**What the task asks**
Output only how many lines below contain "etter".

**Data for analysis**
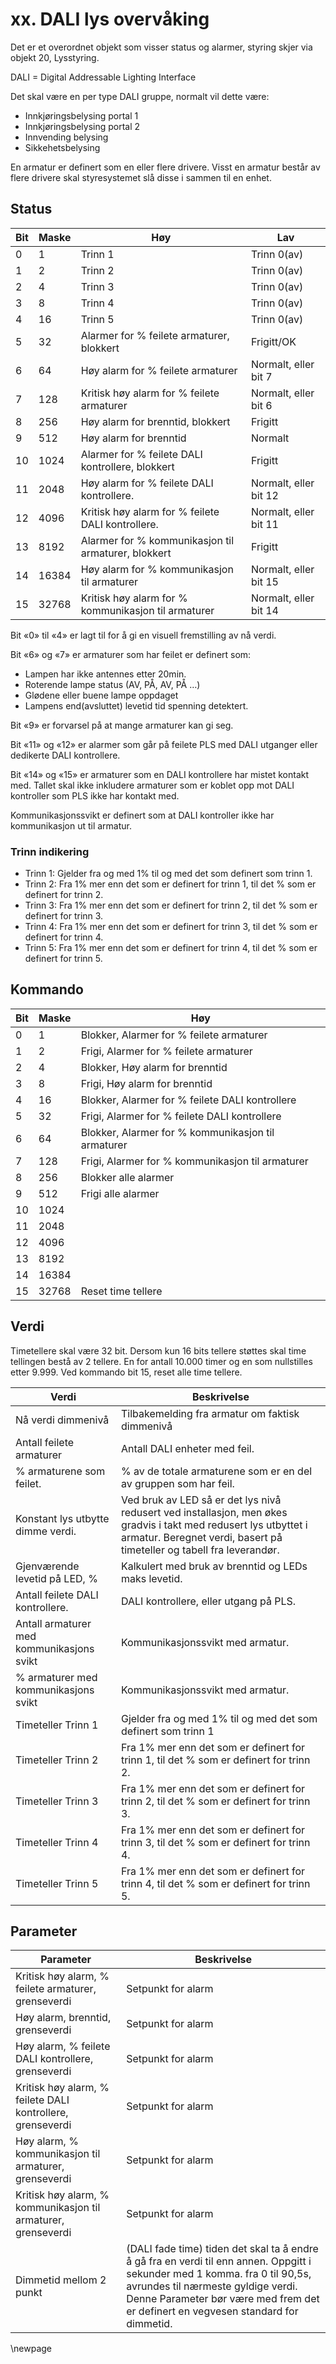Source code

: # xx. DALI lys overvåking
Det er et overordnet objekt som visser status og alarmer, styring skjer via objekt 20, Lysstyring.

DALI = Digital Addressable Lighting Interface

Det skal være en per type DALI gruppe, normalt vil dette være:

-	Innkjøringsbelysing portal 1
-	Innkjøringsbelysing portal 2
-	Innvending belysing
-	Sikkehetsbelysing

En armatur er definert som en eller flere drivere. Visst en armatur består av flere drivere skal styresystemet slå disse i sammen til en enhet.

## Status

|    Bit    |    Maske    |    Høy                                                      |    Lav                         |
|-----------|-------------|-------------------------------------------------------------|--------------------------------|
|    0      |    1        |    Trinn 1                                                  |    Trinn   0(av)               |
|    1      |    2        |    Trinn 2                                                  |    Trinn   0(av)               |
|    2      |    4        |    Trinn 3                                                  |    Trinn   0(av)               |
|    3      |    8        |    Trinn 4                                                  |    Trinn   0(av)               |
|    4      |    16       |    Trinn 5                                                  |    Trinn 0(av)                 |
|    5      |    32       |    Alarmer   for % feilete armaturer, blokkert              |    Frigitt/OK                  |
|    6      |    64       |    Høy alarm   for % feilete armaturer                      |    Normalt,   eller bit 7      |
|    7      |    128      |    Kritisk   høy alarm for % feilete armaturer              |    Normalt, eller   bit 6      |
|    8      |    256      |    Høy alarm   for brenntid, blokkert                       |    Frigitt                     |
|    9      |    512      |    Høy alarm   for brenntid                                 |    Normalt                     |
|    10     |    1024     |    Alarmer   for % feilete DALI kontrollere, blokkert       |    Frigitt                     |
|    11     |    2048     |    Høy alarm   for % feilete DALI kontrollere.              |    Normalt,   eller bit 12     |
|    12     |    4096     |    Kritisk   høy alarm for % feilete DALI kontrollere.      |    Normalt,   eller bit 11     |
|    13     |    8192     |    Alarmer   for % kommunikasjon til armaturer, blokkert    |    Frigitt                     |
|    14     |    16384    |    Høy alarm   for % kommunikasjon til armaturer            |    Normalt,   eller bit 15     |
|    15     |    32768    |    Kritisk   høy alarm for % kommunikasjon til armaturer    |    Normalt, eller   bit 14     |

Bit «0» til «4» er lagt til for å gi en visuell fremstilling av nå verdi.

Bit «6» og «7» er armaturer som har feilet er definert som:

- Lampen har ikke antennes etter 20min.
- Roterende lampe status (AV, PÅ, AV, PÅ …)
-	Glødene eller buene lampe oppdaget
- Lampens end(avsluttet) levetid tid spenning detektert.

Bit «9» er forvarsel på at mange armaturer kan gi seg.

Bit «11» og «12» er alarmer som går på feilete PLS med DALI utganger eller dedikerte DALI kontrollere. 

Bit «14» og «15» er armaturer som en DALI kontrollere har mistet kontakt med. Tallet skal ikke inkludere armaturer som er koblet opp mot DALI kontroller som PLS ikke har kontakt med.

Kommunikasjonssvikt er definert som at DALI kontroller ikke har kommunikasjon ut til armatur.

### Trinn indikering

- Trinn 1:	Gjelder fra og med 1% til og med det som definert som trinn 1.
- Trinn 2:	Fra 1% mer enn det som er definert for trinn 1, til det % som er definert for trinn 2.
- Trinn 3:	Fra 1% mer enn det som er definert for trinn 2, til det % som er definert for trinn 3.
- Trinn 4:	Fra 1% mer enn det som er definert for trinn 3, til det % som er definert for trinn 4.
- Trinn 5:	Fra 1% mer enn det som er definert for trinn 4, til det % som er definert for trinn 5.

## Kommando

|    Bit    |    Maske    |    Høy                                                     |
|-----------|-------------|------------------------------------------------------------|
|    0      |    1        |    Blokker, Alarmer   for % feilete armaturer              |   
|    1      |    2        |    Frigi, Alarmer for %   feilete armaturer                |    
|    2      |    4        |    Blokker,   Høy alarm for brenntid                       |    
|    3      |    8        |    Frigi, Høy   alarm for brenntid                         |   
|    4      |    16       |    Blokker,   Alarmer for % feilete DALI kontrollere       |    
|    5      |    32       |    Frigi,   Alarmer for % feilete DALI kontrollere         |    
|    6      |    64       |    Blokker,   Alarmer for % kommunikasjon til armaturer    |    
|    7      |    128      |    Frigi,   Alarmer for % kommunikasjon til armaturer      |
|    8      |    256      |    Blokker   alle alarmer                                  |    
|    9      |    512      |    Frigi alle   alarmer                                    |    
|    10     |    1024     |                                                            |   
|    11     |    2048     |                                                            |   
|    12     |    4096     |                                                            |   
|    13     |    8192     |                                                            |    
|    14     |    16384    |                                                            |    
|    15     |    32768    |    Reset time   tellere                                    |    

## Verdi

Timetellere skal være 32 bit. Dersom kun 16 bits tellere støttes skal time tellingen bestå av 2 tellere. En for antall 10.000 timer og en som nullstilles etter 9.999. Ved kommando bit 15, reset alle time tellere.

|    Verdi                                          |    Beskrivelse                                                                                                                                                                                          |
|---------------------------------------------------|---------------------------------------------------------------------------------------------------------------------------------------------------------------------------------------------------------|
|    Nå verdi   dimmenivå                           |    Tilbakemelding   fra armatur om faktisk dimmenivå                                                                                                                                                    |
|    Antall   feilete armaturer                     |    Antall   DALI enheter med feil.                                                                                                                                                                      |
|    % armaturene   som feilet.                     |    % av de   totale armaturene som er en del av gruppen som har feil.                                                                                                                                   |
|    Konstant   lys utbytte dimme verdi.            |    Ved bruk   av LED så er det lys nivå redusert ved installasjon, men økes gradvis i takt   med redusert lys utbyttet i armatur.   Beregnet   verdi, basert på timeteller og tabell fra leverandør.    |
|    Gjenværende   levetid på LED, %                |    Kalkulert   med bruk av brenntid og LEDs maks levetid.                                                                                                                                               |
|    Antall   feilete DALI kontrollere.             |    DALI   kontrollere, eller utgang på PLS.                                                                                                                                                             |
|    Antall   armaturer med kommunikasjons svikt    |    Kommunikasjonssvikt   med armatur.                                                                                                                                                                   |
|    %   armaturer med kommunikasjons svikt         |    Kommunikasjonssvikt   med armatur.                                                                                                                                                                   |
|    Timeteller   Trinn 1                           |    Gjelder   fra og med 1% til og med det som definert som trinn 1                                                                                                                                      |
|    Timeteller   Trinn 2                           |    Fra 1%   mer enn det som er definert for   trinn 1, til det % som er definert for trinn   2.                                                                                                         |
|    Timeteller   Trinn 3                           |    Fra 1%   mer enn det som er definert for   trinn 2, til det % som er definert for trinn   3.                                                                                                         |
|    Timeteller   Trinn 4                           |    Fra 1%   mer enn det som er definert for   trinn 3, til det % som er definert for trinn   4.                                                                                                         |
|    Timeteller   Trinn 5                           |    Fra 1%   mer enn det som er definert for   trinn 4, til det % som er definert for trinn   5.                                                                                                         |

## Parameter

|    Parameter                                                            |    Beskrivelse                                                                                                                                                                                                                                                        |
|-------------------------------------------------------------------------|-----------------------------------------------------------------------------------------------------------------------------------------------------------------------------------------------------------------------------------------------------------------------|
|    Kritisk høy alarm, % feilete   armaturer, grenseverdi                |    Setpunkt   for alarm                                                                                                                                                                                                                                               |
|    Høy alarm, brenntid, grenseverdi                                     |    Setpunkt   for alarm                                                                                                                                                                                                                                               |
|    Høy alarm, % feilete DALI   kontrollere, grenseverdi                 |    Setpunkt   for alarm                                                                                                                                                                                                                                               |
|    Kritisk høy alarm, % feilete DALI   kontrollere, grenseverdi         |    Setpunkt   for alarm                                                                                                                                                                                                                                               |
|    Høy alarm,   % kommunikasjon til armaturer,   grenseverdi            |    Setpunkt   for alarm                                                                                                                                                                                                                                               |
|    Kritisk   høy alarm, % kommunikasjon til armaturer,   grenseverdi    |    Setpunkt   for alarm                                                                                                                                                                                                                                               |
|    Dimmetid   mellom 2 punkt                                            |    (DALI fade time) tiden det skal   ta å endre å gå fra en verdi til enn annen. Oppgitt i sekunder med 1 komma.    fra 0 til 90,5s, avrundes til nærmeste gyldige verdi.   Denne Parameter bør være med   frem det er definert en vegvesen standard for dimmetid.    |

\newpage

**Expected answer**
2